Dear Friend,
Join us tomorrow (Wednesday, January 25th) at 1 pm EST for our community-exclusive Disrupt Disruption book pre-launch event! We will discuss the book, how it came about, insights and key learnings from the content, and much more. Register here.
And now, this…
Here is the ugly truth about innovation (one which is well-known but often ignored): The vast majority of innovations these days are not genuine novel discoveries but merely the result of clever recombinations of existing technologies. Laura Spinney recently summarized this insight beautifully in her Big Idea piece “What’s the secret of innovation?” for the UK newspaper The Guardian.

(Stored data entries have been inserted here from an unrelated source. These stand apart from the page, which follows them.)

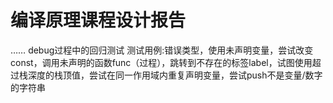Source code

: # 编译原理课程设计报告



……
debug过程中的回归测试
测试用例:错误类型，使用未声明变量，尝试改变const，调用未声明的函数func（过程），跳转到不存在的标签label，试图使用超过栈深度的栈顶值，尝试在同一作用域内重复声明变量，尝试push不是变量/数字的字符串
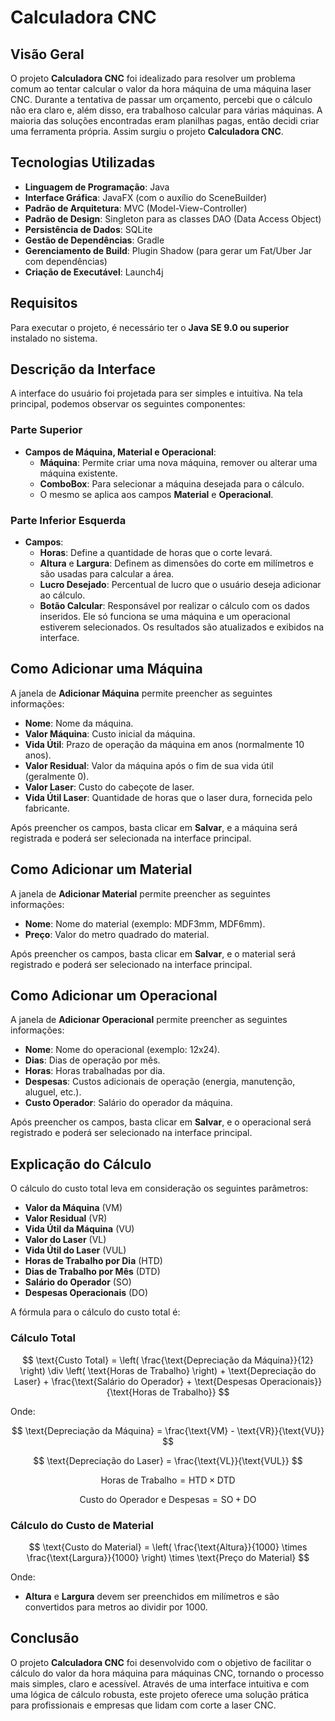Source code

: # Calculadora CNC

## Visão Geral

O projeto **Calculadora CNC** foi idealizado para resolver um problema comum ao tentar calcular o valor da hora máquina de uma máquina laser CNC. Durante a tentativa de passar um orçamento, percebi que o cálculo não era claro e, além disso, era trabalhoso calcular para várias máquinas. A maioria das soluções encontradas eram planilhas pagas, então decidi criar uma ferramenta própria. Assim surgiu o projeto **Calculadora CNC**.

## Tecnologias Utilizadas

- **Linguagem de Programação**: Java
- **Interface Gráfica**: JavaFX (com o auxílio do SceneBuilder)
- **Padrão de Arquitetura**: MVC (Model-View-Controller)
- **Padrão de Design**: Singleton para as classes DAO (Data Access Object)
- **Persistência de Dados**: SQLite
- **Gestão de Dependências**: Gradle
- **Gerenciamento de Build**: Plugin Shadow (para gerar um Fat/Uber Jar com dependências)
- **Criação de Executável**: Launch4j

## Requisitos

Para executar o projeto, é necessário ter o **Java SE 9.0 ou superior** instalado no sistema.

## Descrição da Interface

A interface do usuário foi projetada para ser simples e intuitiva. Na tela principal, podemos observar os seguintes componentes:

### Parte Superior
- **Campos de Máquina, Material e Operacional**:
  - **Máquina**: Permite criar uma nova máquina, remover ou alterar uma máquina existente.
  - **ComboBox**: Para selecionar a máquina desejada para o cálculo.
  - O mesmo se aplica aos campos **Material** e **Operacional**.

### Parte Inferior Esquerda
- **Campos**: 
  - **Horas**: Define a quantidade de horas que o corte levará.
  - **Altura** e **Largura**: Definem as dimensões do corte em milímetros e são usadas para calcular a área.
  - **Lucro Desejado**: Percentual de lucro que o usuário deseja adicionar ao cálculo.
  - **Botão Calcular**: Responsável por realizar o cálculo com os dados inseridos. Ele só funciona se uma máquina e um operacional estiverem selecionados. Os resultados são atualizados e exibidos na interface.

## Como Adicionar uma Máquina

A janela de **Adicionar Máquina** permite preencher as seguintes informações:

- **Nome**: Nome da máquina.
- **Valor Máquina**: Custo inicial da máquina.
- **Vida Útil**: Prazo de operação da máquina em anos (normalmente 10 anos).
- **Valor Residual**: Valor da máquina após o fim de sua vida útil (geralmente 0).
- **Valor Laser**: Custo do cabeçote de laser.
- **Vida Útil Laser**: Quantidade de horas que o laser dura, fornecida pelo fabricante.

Após preencher os campos, basta clicar em **Salvar**, e a máquina será registrada e poderá ser selecionada na interface principal.

## Como Adicionar um Material

A janela de **Adicionar Material** permite preencher as seguintes informações:

- **Nome**: Nome do material (exemplo: MDF3mm, MDF6mm).
- **Preço**: Valor do metro quadrado do material.

Após preencher os campos, basta clicar em **Salvar**, e o material será registrado e poderá ser selecionado na interface principal.

## Como Adicionar um Operacional

A janela de **Adicionar Operacional** permite preencher as seguintes informações:

- **Nome**: Nome do operacional (exemplo: 12x24).
- **Dias**: Dias de operação por mês.
- **Horas**: Horas trabalhadas por dia.
- **Despesas**: Custos adicionais de operação (energia, manutenção, aluguel, etc.).
- **Custo Operador**: Salário do operador da máquina.

Após preencher os campos, basta clicar em **Salvar**, e o operacional será registrado e poderá ser selecionado na interface principal.

## Explicação do Cálculo

O cálculo do custo total leva em consideração os seguintes parâmetros:

- **Valor da Máquina** (VM)
- **Valor Residual** (VR)
- **Vida Útil da Máquina** (VU)
- **Valor do Laser** (VL)
- **Vida Útil do Laser** (VUL)
- **Horas de Trabalho por Dia** (HTD)
- **Dias de Trabalho por Mês** (DTD)
- **Salário do Operador** (SO)
- **Despesas Operacionais** (DO)

A fórmula para o cálculo do custo total é:

### Cálculo Total

$$
\text{Custo Total} = \left( \frac{\text{Depreciação da Máquina}}{12} \right) \div \left( \text{Horas de Trabalho} \right) + \text{Depreciação do Laser} + \frac{\text{Salário do Operador} + \text{Despesas Operacionais}}{\text{Horas de Trabalho}}
$$

Onde:

$$
\text{Depreciação da Máquina} = \frac{\text{VM} - \text{VR}}{\text{VU}}
$$

$$
\text{Depreciação do Laser} = \frac{\text{VL}}{\text{VUL}}
$$

$$
\text{Horas de Trabalho} = \text{HTD} \times \text{DTD}
$$

$$
\text{Custo do Operador e Despesas} = \text{SO} + \text{DO}
$$

### Cálculo do Custo de Material

$$
\text{Custo do Material} = \left( \frac{\text{Altura}}{1000} \times \frac{\text{Largura}}{1000} \right) \times \text{Preço do Material}
$$

Onde:

- **Altura** e **Largura** devem ser preenchidos em milímetros e são convertidos para metros ao dividir por 1000.

## Conclusão

O projeto **Calculadora CNC** foi desenvolvido com o objetivo de facilitar o cálculo do valor da hora máquina para máquinas CNC, tornando o processo mais simples, claro e acessível. Através de uma interface intuitiva e com uma lógica de cálculo robusta, este projeto oferece uma solução prática para profissionais e empresas que lidam com corte a laser CNC.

In our sessions, when discussing disruptive innovation, we like to point out that even such revolutionary inventions, such as Apple’s iPhone, are merely a very clever combination and extension of existing (and recently made available) technologies such as touch screens and powerful mobile CPUs. In this context, it is important to remind yourself that no company ever was disrupted by a singular technology.
As much as the Internet is abuzz with news about breakthrough technologies such as OpenAI’s ChatGPT, the technology itself will not be a threat to your business. What is and will become a potential disruptor are competitors leveraging breakthroughs, like ChatGPT, to combine them with other (often long-existing) technologies and approaches to shift the way your customer’s needs are being fulfilled. In our work, we discuss these ruptures in how you serve your customer’s jobs-to-be-done as a state change.
When scanning the horizon for new, potentially disruptive changes, explore the combinatorial potential of novel technologies instead of narrowly focusing on the properties of the technology itself. (via Pascal)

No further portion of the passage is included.